Chandrima S. Bhattacharya meets the girl who was publicly stripped, beaten and photographed in a Bengal village for being “like a boy”.

The Telegraph
February 15, 2007

Boro Chupria is a small village about 25 km from Krishnagar. It is a pretty village, with its huts of mud, brick and darma, and its grounds are clean. Things look peaceful - and unspoilt. There are no blatant signs of the world outside: only a large haath chhap, the Congress symbol, is drawn on the outside of a hut. Yet this prosperous jute-producing village sends a large section of its men to the Gulf countries.

On December 25, newspapers had reported an incident concerning a young woman from Boro Chupria. She was dragged to Gyanrapota, the village across the main road, stripped, beaten, tonsured and photographed naked because she behaved “like a boy”. The reports suggested that the villagers thought of her as a lesbian. But since spoken Bengali has no equivalent for the English word - samakami not being used in everyday speech - being “like a boy” was perhaps the phrase being used to denote lesbianism.
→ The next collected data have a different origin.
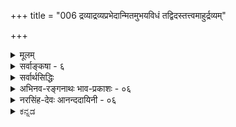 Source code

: +++
title = "006 द्रव्याद्रव्यप्रभेदान्मितमुभयविधं तद्विदस्तत्त्वमाहुर्द्रव्यम्"

+++
<details><summary>मूलम्</summary>

द्रव्याद्रव्यप्रभेदान्मितमुभयविधं तद्विदस्तत्त्वमाहुर्द्रव्यं द्वेधा विभक्तं जडमजडमिति प्राच्यमव्यक्तकालौ ।  
अन्त्यं प्रत्यक् पराक् च प्रथममुभयधा तत्र जीवेशभेदान्नित्या भूतिर्मतिश्चेत्यपरमिह जडामादिमां केचिदाहुः ॥ ६ ॥
</details>

<details><summary>सर्वाङ्कषा - ६</summary>

'उद्देशो लक्षणं परीक्षा च' इत्युक्तक्रमेण प्रथममुद्देशमाहद्रव्येत्यादिना । नाम्ना पदार्थसंकीर्तनम् उद्देशः । तस्य विभागपूर्वकत्वाद्विभागमाह - द्रव्येत्यादि । **तद्विदः** = तत्त्वविदः, तत्त्वं द्रव्याद्रव्यभेदात् उभयविधं **मितं** = प्रमितम् आहुः । तत्र द्रव्यं जडम्, अजडम् इति द्वेधा विभक्तम् । तत्र **प्राच्यम्** = आद्यम् तत्त्वार (अबाधितं वस्तु) 

द्रव्यम् (अवस्थाश्रयः) 

जडम् ( परत एव भासमानत्वम्) 

प्रकृतिः 

कालः 

अजडम् ( स्वतो भासमानत्वम्) 

प्रत्यक् 

पराक् 

(स्वस्मै भासमानत्वम्) (परस्मा एव भासमानत्वम्) 

जीवः ईश्वरः नित्यविभूतिः धर्मभूतज्ञानम् 

अद्रव्यम् (द्रव्याश्रितम्) 

सत्त्वम्, रज, तमः, शब्दः, स्पर्शः, रूपम्, 

रसः, गन्धः, संयोगः, शक्तिः 



[[10]]

अन्त्यं प्रत्यक् पराक् च प्रथममुभयधा तत्र जीवेशभेदात् 

नित्या भूतिर्मतिश्चेत्यपरमिह जडामादिमां केचिदाहुः ॥6॥ 

जडद्रव्यम् **अव्यक्तकालौ=अव्यक्तम्** = प्रकृतिः, कालश्च इति द्वेधा विभक्तम् । **अन्त्यम्** =अजडं द्रव्येभ् प्रत्यक् पराक् इति द्वेधा विभक्तम् । **प्रथमम्** = प्रत्यक् द्रव्यंम् **जीवेशभेदात्** = जीवः ईश्वरः इति भेदात् उभयथा विभक्तम्। **अपरं** = पराक् द्रव्यंम् नित्या भूतिः **मतिश्चेति** = 'नित्यविभूतिः ' 'धर्मभूतज्ञानम्' इति द्वेधा विभक्तम् । इह पराग्विषये, केचित् एकदेशिनः **आदिमाम्** = 'नित्या भूतिर्मतिश्चेत्यत्र आदिमांम् नित्यविभूतिं जडामाहुः । वस्तुतस्तु सा अजडैव । एतत्तत्त्वं स्वावसरे ( नायक. 62) विस्तरेण भविष्यति ॥ 

ननु कोऽयं विभागः 'द्रव्यम्, अद्रव्यम्' इति । एवं सति 'घटः, घटभिन्नश्चेति पदार्थो द्विविधः ' इत्यपि विभक्तुं शक्यम् । अतोऽकिञ्चित्करोऽयं विभागः (सा. वि.) इति चेत्, सहस्रसंवत्सरेभ्यः पूर्वतनां स्थितिं न जानन्नधिक्षिपसि त्वम् । देवेन स्वयं वृतैरप्याचायैरभिर्न नूतनः कश्चित्सिद्धान्तः प्रवर्तितः, किन्तु भगवद्रामानुजसिद्धान्तस्यैव स्थूणानिखनवत्स्थापनं कृतम् । भगवद्रामानुजैरपि न नूतनस्सिद्धान्तः प्राकाशि। प्राचीनं वृत्तिकारमतमेव नाथमुन्यादिसंमतं पुनः स्थापितम् । हैतुकैः किल बौद्धैः, तदनुयायिभिः निर्विशेषवादिभिश्च 'व्यासो हासपदीकृतः परिहृतः प्राचेतसचेतसः क्षिप्तः केलिशुकः शुकस्स च मुधा बाधाय बोधायनः ' ( यति. 65 ) इत्युक्तरीत्या श्रुतिस्मृतीतिहासपुराणादयो ग्रन्थाः भगवद्भभक्तिवर्धकाः अर्थशून्याः कृताः । सविशेषवादस्थापनार्थमेवागतं शारीरकसूत्रप्रस्थानमपि निर्विशेषपरं व्याख्यातम् । परमात्मनः गुणविग्रहविभूतयो निरस्ताः । निर्गुणत्वात् स्तुतिर्नष्टा, निराकारत्वात् ध्यानार्चनादिकं गतम्, निर्विशेषत्वात् भगवतो दयावात्सल्यादिकमुत्सारितम् । अतः जगदेव मार्गालाभात् दिग्भ्रान्तं यदाभूत्, तदा निर्विशेषवादप्रतिकोटितया सविशेषवादः सुदृढं स्थापनीयोऽभूत् । एतदर्थमेव श्रीभाष्यमवतारितं भगवद्रामानुजमुनिभिः । श्रीभाष्यस्य परमोद्देशः सविशेषवादस्थापनमेव । अत एव तैः स्वनिर्याणसमये श्रीभाष्याध्ययनाध्यापनमेव स्वशिष्यैः प्रथमकर्तव्यतयाऽऽदिष्टमिति तदीयचरित्रे प्राचीनैः स्पष्टमुदलेखि । एवं भगवद्रामानुजैस्सविशेषवादस्थापनेऽपि तत्समनन्तरकाल एव निस्तुलानामपौरुषेयवाणीनां बौद्धागमानां चाविशेषमेव पश्यता ज्ञानविज्ञानभेदमजानता बौद्धवासनावासितचेतसा केवलहैतुकेन खण्डनकारेण भस्मीकृते सर्वस्मिन्, वेदमार्ग एवार्थशून्ये सञ्जाते, केवलं श्रीभाष्यपठनेन को वा लाभः स्यात्! अतः प्रथमं भगवतः दयावात्सल्यादिकल्याणगुणेषु, ध्यानार्चनप्रणामाद्याचारेषु, भगवद्दिव्यमङ्गलमूर्तिषु च यदि श्रद्धापूर्विका मतिरावश्यकी, तर्हि 'ब्रह्म न निर्विशेषम्, किन्तु सविशेषमेव ' इति ब्रह्मणः सविशेषत्ववादः प्रथममाश्रयणीयः । विशेषाश्च ब्रह्मणि गुणविग्रहविभूतयः । ब्रह्मणः सगुणत्वेन स्तुतीनामर्थवत्ता, दिव्यमङ्गलविग्रहवत्त्वेन ध्यानार्चनप्रणामादीनामवकाशलाभः, नानाविधभगवद्वैभवानां परिचयेन 'एतां विभूति योगं च मम यो वेत्ति तत्त्वतः । सोऽविकम्प्येन योगेन युज्यते नात्र संशयः ॥ (गी.10-7) इत्युक्तक्रमेण भक्तियोगस्य पोषणं च भवति । एतत्त्रयमन्तरा साधनादिकं कथं भवेन्मनुजानाम् । अतः ब्रह्मणस्सविशेषवादे श्रद्धा प्रथममास्थेया । तद्दृष्ट्या 'द्रव्यम्, द्रव्याश्रितं चेत्येवं तत्त्वं द्विविधम्' इति प्रदर्शनार्थमेवैवं विभागः कृतः । एवं विभागेन को लाभः ? इति प्रश्नस्योत्तरं स्वयमेवाद्रव्यसरस्यारम्भे 

7. 

[[11]]

[ द्रव्यादीनां लक्षणानि ] 

तत्र द्रव्यं दशावत् प्रकृतिरिह गुणैस्सत्त्वपूर्वैरुपेता 



कालोऽब्दाद्याकृतिस्स्यादणुरवगतिमान् जीव ईशोऽन्य आत्मा । वक्ष्यत्याचार्यः । एवं ‘द्रव्यम्, गुणश्च' इत्येव कुतो न विभक्तमिति चेत्, गुणपदं साङ्केतिकं जातं पण्डि - तानाम् । गुणगुणिनोरभेदवादोऽपि केषाञ्चित् । अतस्सर्वथा द्रव्यप्रतिकोटिभूततया सर्वसंग्रहार्थमेव विभागः प्रादर्शि । तत्राद्रव्यपदेन नञ्तत्पुरुषस्थलेऽभावबोधो न न्याय्यः, किन्तु भाव एव विलक्षणः कश्चित् तत्र विवक्षित इति सूचितम् । अतश्च द्रव्यं द्रव्याश्रितं (गुणः) चेति तत्त्वं द्विविधमित्यर्थः । तेन च बहुषु स्थलेषु बह्वीनां समस्यानां परिहारो भवतीति तत्तत्प्रकरणे व्यक्तीक्रियते । अतोऽयं विभागः सविशेषवादसूचकतयाऽऽदृत इति नाव्यावर्तक इत्यवधेयम् । अधिकमद्रव्यसरे ॥ 

अत्रेदमवधेयम् – प्रत्यक्पराक्पदयोरर्थे अस्ति कश्चिद्विशेषः एतत्सिद्धान्ते । परमते प्रत्यगात्मा “परमात्मैव । सिद्धान्ते तु जीवेश्वरभेदस्य, जीवानां परस्परं भेदस्य च सत्यत्वाङ्गीकारात् सर्वेऽप्यात्मानः स्वस्वदृष्ट्या प्रत्यगात्मान एव; परबुद्ध्या तु 'त्वम्' 'सः' इत्यपि व्यवहारात् आत्मा परागपि भवति । अत एवाहमर्थो जडाsमिश्रित इत्यपि न । अयमर्थोऽग्रे (जीव. 7) विस्तरेण विचार्यते । अत एव ‘पराक्त्वम्' न जडत्वपर्यायम् । 'जडत्वम्' तु अस्वयंप्रकाशत्वम् । तच्च स्वयंप्रकाशे आत्मनि अन्यदृष्ट्यापि कथं स्यात् ? अतः परत एव भासमानत्वं जडत्वम् । स्वतो भासमानत्वम् अजडत्वम् । स्वतः स्वस्मै भासमानत्वं प्रत्यक्त्वम् । परस्मै स्वतः भासमानत्वं पराक्त्वम्, न तु परतो भासमानत्वम् । अथवा जडपर्यायः पराक्शब्दः अन्य एव, अजडसाधारणः पराक्शब्दः अन्य एव । अधिकं जीवसरे (7) भविष्यति ॥ ६ ॥
</details>


<details><summary>सर्वार्थसिद्धिः</summary>

अथ निरूप्यमर्थजातं साधर्म्यवैधर्म्यभेदैस्संगृह्य विभज्य च निर्दिशति - द्रव्येति । अत्र तत्त्वमिति पदार्थमात्रोक्तिः । मितं - प्रमितम् । तथात्वं च सर्वसाधारणम् । तदपि हि सामान्यतः प्रमितम् । अन्ततस्स्वपरनिर्वाहान्नानवस्था । इदं च साधर्म्योक्तिमात्रं व्यवच्छेद्याभावेन लक्षणत्वासिद्धेरित्येके । निर्दिष्टव्यापित्वे सति तदन्यवृत्ति(रहितत्वा)विरहाल्लक्षणमपि स्यादित्यन्ये । बाह्यकुदृष्टिव्यावृत्तास्तद्विदः । अत्र तत्तदन्यरूपेण विभागेषु न नीलपीतादिवत्कोट्यन्तरावकाशः । द्रव्यत्वात्यन्ताभाववत्त्वरूपेण तदन्यत्वस्य विवक्षितत्वाद्द्रव्यलक्षणं वक्ष्यति । जडमिह स्वगोचरज्ञानत एव प्रकाशमानम् । अव्यक्तशब्देन व्यक्तमपि लक्ष्यते तदनन्यद्रव्यत्वज्ञापनार्थम् । प्रत्यक् - स्वस्मै भासमानम् । पराक् - परस्मा एव भासमानम् । भूतिर्विभूतिः, स्वातिशयाधानार्थं नियन्तव्यद्रव्यम् । नित्या भूतिरिति नित्यप्राचुर्यतश्शुद्धसत्त्वमुपलक्ष्यते । इहादिमां - नित्यभूतिम् । केचिज्जडामाहुरिति सयूथ्यमतभेदोक्तिः ॥ ६ ॥ इति द्रव्यविभागः ॥
</details>


<details><summary>अभिनव-रङ्गनाथः भाव-प्रकाशः - ०६</summary>

\*१ प्रमितमिति - द्रव्याद्रव्ययोरेकजातीयप्रमाविषयत्वोक्त्या निर्विकल्पकमेकमेव प्रमा न तु विकल्पः । निर्विकल्पके धर्मी भासते सविकल्पके च धर्माः । अतो धर्मिमात्रमेव परमार्थसदिति वैभाषिककुसृतेर्नावकाश इति सूचितम् । विवेचयिष्यते चेदमुपरिष्टात् । एतन्न्यायेन च न ब्रह्मगुणापलाप इति स्पष्टं निर्विकल्पकवादे ॥  
\*२ तदन्यवृत्तिरहितत्वादिति - सिद्धान्ते भावान्तराभावपक्षाङ्गीकारेण तदन्यस्याप्रसिद्धावपि न क्षतिः । विवेचयिष्यते चैतदग्रे ॥  
द्रव्यं द्वेधेति - अथवा द्रव्यं द्विविधं आत्मानात्मभेदात् । त्रेधा वा भोक्तृभोग्यनियन्तृश्रुत्यनुसारात् । षोढा वा - त्रिगुणकालजीवेश्वरशुद्धसत्वमतिभेदात् । एकं वा इतरविशिष्टं प्राधान्यतः परं ब्रह्म; मुमुक्षुभिः प्रकर्षेण मेयत्वश्रुतेः इति न्यायपरिशुद्धिः । अशेषचिदचित्प्रकारं ब्रह्मैकमेव तत्वं । तदन्तर्गतं च सर्वं द्रव्याद्रव्यात्मना विभक्तं इति न्यायासिद्धाञ्जनम् ।  
\*२ द्रव्यत्वात्यन्ताभाववत्त्वरूपेणेति - एतेन प्रतियोगिमत्ताविरोधित्वं सूचितम् । 'वस्त्वन्तरगतासाधारणविरोधिधर्म एव समानाधिकरणव्यधि-करणनिषेधभेदेनान्योन्याभावोऽत्यन्ताभावश्च' इति तात्पर्यचन्द्रिकासूक्तिरत्रानुसन्धेया ॥ ६ ॥
</details>


<details><summary>नरसिंह-देवः आनन्ददायिनी - ०६</summary>

ननु निरूपणे प्रवृत्तस्य तत्वविभागकरणमसङ्गतमित्यत्राह - अथ निरूप्यमिति । निरूपणसौकर्याय विभागः कृत इति भावः ।  
तदपीति - प्रमितत्वमित्यर्थः । ननु प्रमितत्वेऽपि प्रमितत्वे अनवस्थेत्यत्राह - अन्तत इति । ननु प्रमितत्वस्य लक्षणत्वं नोपपद्यते इतराप्रसिद्धावितरभेदासाधकत्वादित्यत्राह - इदं चेति । न्यावर्तकत्वाभावेऽपि व्यवहारप्रयोजकत्वाभिप्रायेणाह - निर्दिष्टेति - निर्दिष्टं - लक्ष्ययम् । लक्ष्यनिष्ठात्यन्ताभावाप्रतियोगित्वं तद्व्यापित्वम् । तदन्यवृत्तित्वनिषेधश्च निर्दिष्टत्वरूपलक्ष्य-तावच्छेदकव्याप्यत्वम् । तेन तदन्यस्याप्रसिद्ध्या तत्प्रयुक्तदोषानवकाशः । केचित्तु - निर्दिष्टं -स्वलक्ष्यम् । स्वलक्ष्यव्यापकत्वे सति तदन्यनिष्ठत्वं तत्तदतिव्यापकेषु प्रसिद्धं प्रकृते निषिध्यते; यथा स्वोपादानगोचरजन्यकृतिजन्यान्यत्वमित्यत्रेत्याहुः ॥  
ननु द्रव्यान्यत्वं द्रव्यस्याप्यस्ति घटस्य पटादन्यत्वात् । तथा च तदन्यरूपेण विभागे नीलपीतादिवत् कोट्यन्तरमस्त्येवेत्यत आह - द्रव्यत्वात्यन्ताभाववत्त्वरूपेणेति । स्वगोचरं स्वभिन्नमेव; भेदनिबन्धनत्वाद्विषयविषयिभावस्येति भावः ॥ ६ ॥  
इति द्रव्याद्रव्यविभागः ॥
</details>

<details><summary>ಕನ್ನಡ</summary>

तत्त्वत्रयज्ञानक्कॆ तळहदियागिरुव तत्वविभागवन्नु प्रदर्शिसु- तारॆ तत्त्व द्रव्याद्रव्य प्रभेदात् उभयविधं मितं तद्विदः आहुः-तत्त्ववु द्रव्य मत्तु अद्रव्यवॆम्ब भेददिन्द ऎरडु विधवॆन्दु निश्चितवागिदॆ ऎन्दु तत्त्ववन्नरितवरु हेळुत्तारॆ. द्रव्यं जड,अजडं इति द्वेधा विभक्तं इदरल्लि द्रव्यवु जड मत्तु अजडवॆन्दु ऎरडु विधवागि वर्गिकरिसल्पट्टिदॆ. प्राच्यं अव्यक्तकालौ मॊदलनॆयदाद जड वर्गवु प्रकृति, काल ऎन्दु ऎरडुविध वागुत्तदॆ. अन्नं प्रत्यक् सराज् च ऎरडनॆय अजडवर्गवु प्रत्यक् मत्तु पराक् ऎन्दु ऎरडु विध. तत्र प्रथमं जीवेशभेदात् उभयथा-अदरल्लि मॊदलनॆयदाद प्रत्यग्‌वर्ग जीव मत्तु ईश्वर ऎम्ब भेददिन्द ऎरडु विध. अपरमपि नित्या भूति- मतिश्चिति उभयथा मत्तॊन्दाद पराग्‌वर्गवू नित्यविभूति धर्मभूतज्ञानवॆन्दु ऎरडु विध. केचित् आदिमां जडां आहुः ई सिद्धान्तक्कॆ सेरिद एकदेशिगळाद कॆलवरु मॊदलनॆयदाद नित्यविभूतियन्नु जडवॆन्दु हेळुत्तारॆ. 

तम्म (अबाधित वस्तु) 

द्रव्य 

(अवस्था (परिणामा)श्रय) 

अद्रव्य (द्रव्याश्रित) 

जड 

अजड 

सरजस्, तमस् 

शब्द, स्पर्श, रूप,रस 

(परत एव भासमान) 

प्रकृति 

काल 

(स्वतो भासमान) गन्ध संयोग,शक्ति. 

पराक् (परस्मा एव भासमान) 

प्रत्यक् (स्व भासमान) 

जीव 

क नित्यविभूति धर्मभूतज्ञान 

ईश्वर 

द्रव्यादिगळ लक्षणवन्नु मुन्दिन श्लोकदल्लि हेळलागिदॆ.

अबाधितवाद वस्तुवे तत्त्व, हग्गदल्लि हावुभ्रमॆ बन्दाग अनन्तर- कालदल्लि इदु हावल्ल, हग्ग' ऎम्ब बाधज्ञान बरुवुदरिन्द रज्जु सर्प अतत्त्व, हीगॆ बाधज्ञान यावुदक्कॆ बरुवुदिल्लवो अदु तत्त्व. आदरू इदु सत्यद पर्यायवल्ल; अदक्किन्तलू व्यापकवाद अर्थवन्नुळ्ळद्दु. 

परत एव भासमान जड, घटादिवस्तुगळ इरुविकॆगॆ नम्म ज्ञानवे प्रमाण. आदरॆ 'नानु' ऎम्ब आत्मनु तन्न इरुविकॆगॆ बेरॆ प्रमाणवन्नु अपेक्षिसुवुदिल्ल. आदुदरिन्द घटादिगळु जड, आत्मादिगळु अजड अथवा स्वप्रकाश, परतः भासमान, पर भासमान ऎम्ब ऎरडक्कू; स्वतः भासमान, स्व भासमान ऎम्ब ऎरडक्कू महदन्तरविदॆ॥६॥ 

</details>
Mamata Biswas (name changed) was beaten up for allegedly “preying on” another young, but married, girl, who lived in a nearby village. Mamata lived in a run-down brick hut, which stood out from the rest of the houses. As we, a team of reporters, approached her house a week after the incident, an assertive woman in her late 30s came out. She was Mamata’s mother. Mamata, a small, thin girl, dark and very hirsute, with a tonsured head, came out too. She looked stunned by what had happened. She was wearing just a kurta without the salwar. Her mother said she was 16, but she looked about 12. She looked like a boy in girls’ clothes, and stood stiffly, with her head bowed. But her jaws were set when she looked up. She spoke with deliberation.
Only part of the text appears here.